The mixed doubles of the tournament 2024 BWF World Junior Championships was an individual badminton tournament to crowned the best mixed doubles under 19 player across the BWF associate members around the world. Players will compete to win the Eye Level Cup presented by the former BWF President and chairman of the World Youth Culture Foundation, Kang Young Joong. The tournament was held from 7 to 13 October 2024 in Nanchang International Sports Center, Nanchang, Jiangxi, China.

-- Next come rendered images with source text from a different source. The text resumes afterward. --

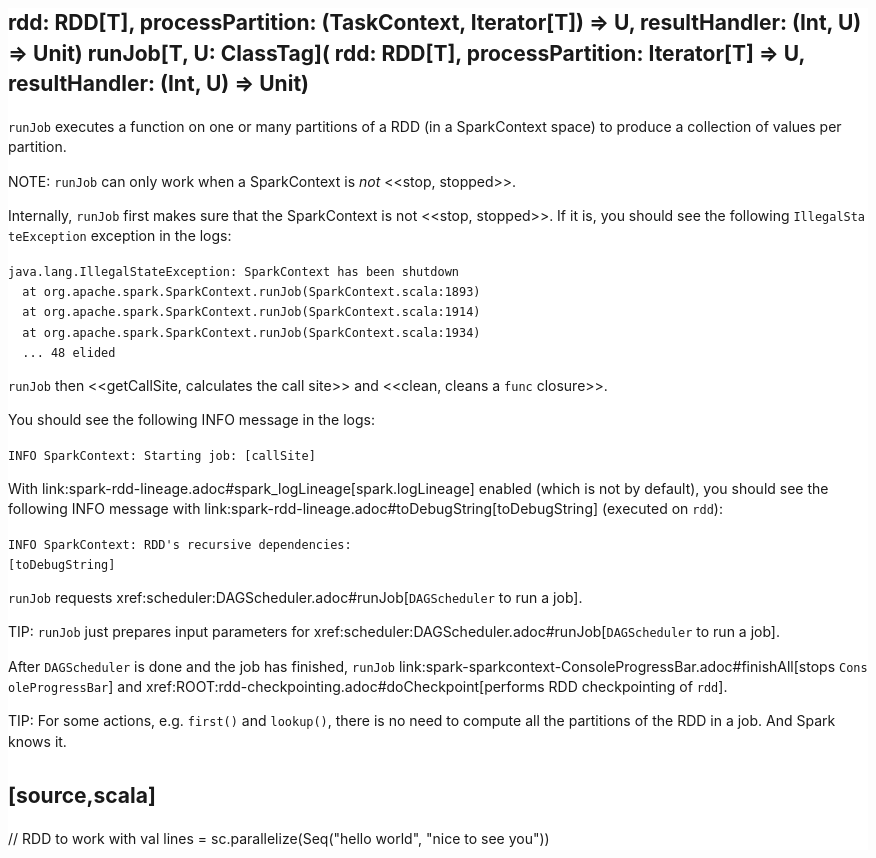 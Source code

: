   rdd: RDD[T],
  processPartition: (TaskContext, Iterator[T]) => U,
  resultHandler: (Int, U) => Unit)
runJob[T, U: ClassTag](
  rdd: RDD[T],
  processPartition: Iterator[T] => U,
  resultHandler: (Int, U) => Unit)
----

`runJob` executes a function on one or many partitions of a RDD (in a SparkContext space) to produce a collection of values per partition.

NOTE: `runJob` can only work when a SparkContext is _not_ <<stop, stopped>>.

Internally, `runJob` first makes sure that the SparkContext is not <<stop, stopped>>. If it is, you should see the following `IllegalStateException` exception in the logs:

```
java.lang.IllegalStateException: SparkContext has been shutdown
  at org.apache.spark.SparkContext.runJob(SparkContext.scala:1893)
  at org.apache.spark.SparkContext.runJob(SparkContext.scala:1914)
  at org.apache.spark.SparkContext.runJob(SparkContext.scala:1934)
  ... 48 elided
```

`runJob` then <<getCallSite, calculates the call site>> and <<clean, cleans a `func` closure>>.

You should see the following INFO message in the logs:

```
INFO SparkContext: Starting job: [callSite]
```

With link:spark-rdd-lineage.adoc#spark_logLineage[spark.logLineage] enabled (which is not by default), you should see the following INFO message with link:spark-rdd-lineage.adoc#toDebugString[toDebugString] (executed on `rdd`):

```
INFO SparkContext: RDD's recursive dependencies:
[toDebugString]
```

`runJob` requests  xref:scheduler:DAGScheduler.adoc#runJob[`DAGScheduler` to run a job].

TIP: `runJob` just prepares input parameters for xref:scheduler:DAGScheduler.adoc#runJob[`DAGScheduler` to run a job].

After `DAGScheduler` is done and the job has finished, `runJob` link:spark-sparkcontext-ConsoleProgressBar.adoc#finishAll[stops `ConsoleProgressBar`] and xref:ROOT:rdd-checkpointing.adoc#doCheckpoint[performs RDD checkpointing of `rdd`].

TIP: For some actions, e.g. `first()` and `lookup()`, there is no need to compute all the partitions of the RDD in a job. And Spark knows it.

[source,scala]
----
// RDD to work with
val lines = sc.parallelize(Seq("hello world", "nice to see you"))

The winner of the last edition was Liao Pinyi and Zhang Jiahan from China, but Liao Pinyi was not eligible to participate this year.

== Seeds ==

 FRA Tom Lalot Trescarte / Elsa Jacob (quarter-finals)
 CHN Lin Xiangyi / Liu Yuanyuan (champions)
 INA Darren Aurelius / Bernadine Anindya Wardana (quarter-finals)
 CHN Li Hongyi / Zhang Jiahan (quarter-finals)
 CZE Patrik Hrazdíra / KateřIna Osladilová (second round)
 TPE Lai Po-yu / Sun Liang-ching (final)
 UAE Dhiren Ayyappan / Taabia Khan (fourth round)
 THA Pannawat Jamtubtim / Naphachanok Utsanon (third round)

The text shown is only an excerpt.